Eso ya no es posible. La tecnología moderna lo graba y recuerda todo. Es curioso que todo lo que guardamos en archivos digitales acaba por perderse en algún laberíntico circuito de memorias diversas. Las fotos, los escritos, las recetas de cocina, todo acaba perdiéndose. Parece irrecuperable, pero ahí está, en el ordenador, en algún dispositivo usb o simplemente en la “nube”, lugar extraño regentado por empresas tecnológicas que garantizan (eso dicen) el anonimato de nuestros archivos a los que solo podemos acceder a través de claves que antes o después acabaremos olvidando.
Todo queda archivado, todo queda guardado. En caso de necesidad se echa mano de ello. A Villarejo, experto policía, lo tenían grabado. Los archivos de conversaciones mantenidas durante años , delatores de sus extrañas actividades profesionales, guardados en cámaras blindadas hasta que fuera necesario echar mano de ellos.
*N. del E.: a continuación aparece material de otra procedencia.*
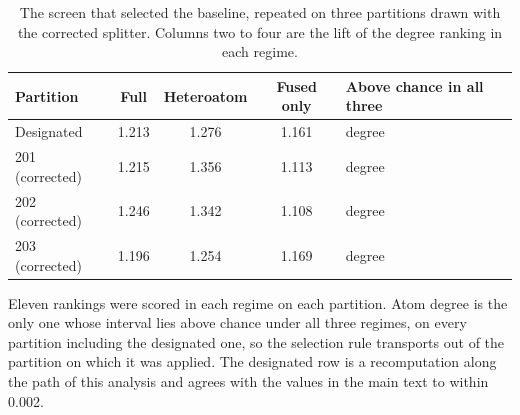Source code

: \begin{table}[htbp]
\centering
\caption{The screen that selected the baseline, repeated on three partitions drawn with the corrected splitter. Columns two to four are the lift of the degree ranking in each regime.}
\label{tab:si_panel}
\small
\setlength{\tabcolsep}{4pt}
\begin{tabular}{lcccl}
\toprule
Partition & Full & Heteroatom & Fused only & Above chance in all three \\
\midrule
Designated & 1.213 & 1.276 & 1.161 & degree \\
201 (corrected) & 1.215 & 1.356 & 1.113 & degree \\
202 (corrected) & 1.246 & 1.342 & 1.108 & degree \\
203 (corrected) & 1.196 & 1.254 & 1.169 & degree \\
\bottomrule
\end{tabular}
\begin{flushleft}\footnotesize Eleven rankings were scored in each regime on each partition. Atom degree is the only one whose interval lies above chance under all three regimes, on every partition including the designated one, so the selection rule transports out of the partition on which it was applied. The designated row is a recomputation along the path of this analysis and agrees with the values in the main text to within 0.002.\end{flushleft}
\end{table}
Ahora Villarejo está en la cárcel y a nadie le importan sus revelaciones que él suponía garantizaban su impunidad.

Verónica cometió un error, Olvido Hormigos cometió otro. Alguien, no hemos sabido quién, puso en circulación el mal recuerdo, el error cometido para escarnio y quién sabe con qué otras intenciones de las dos mujeres víctimas. Una, Olvido, consiguió remontar el escándalo, la vergüenza, la mala intención. Verónica no fue capaz, acabó sucumbiendo a la maldad propia del siglo XXI.

 El “trol”, el culpable o la culpable, tiene que estar en algún lado, tiene que haber un o una responsable última y, por supuesto, unos corresponsables pasivos que luego se ocultaron entre la “manada” de compañeros manifestantes con semblante serio que parecían decir, sin decir nada, «yo no he sido».

Pero allí debía de estar, el “trol”, esa formidable criatura de los nuevos tiempos digitales. El malvado carcomido por el odio. El envidioso invadido por la tradicional “mala leche” española que desde las sombras pone en circulación la acusación, la calumnia, antes repetida en cómplices habladurías vecinales y ahora expandida al universo virtual, al vecindario digital que se apresta, como siempre, a destrozar la víctima entregada en holocausto al nuevo dios que preside y disfruta con el mal diseminado a través de las redes sociales. Descanse en paz Verónica.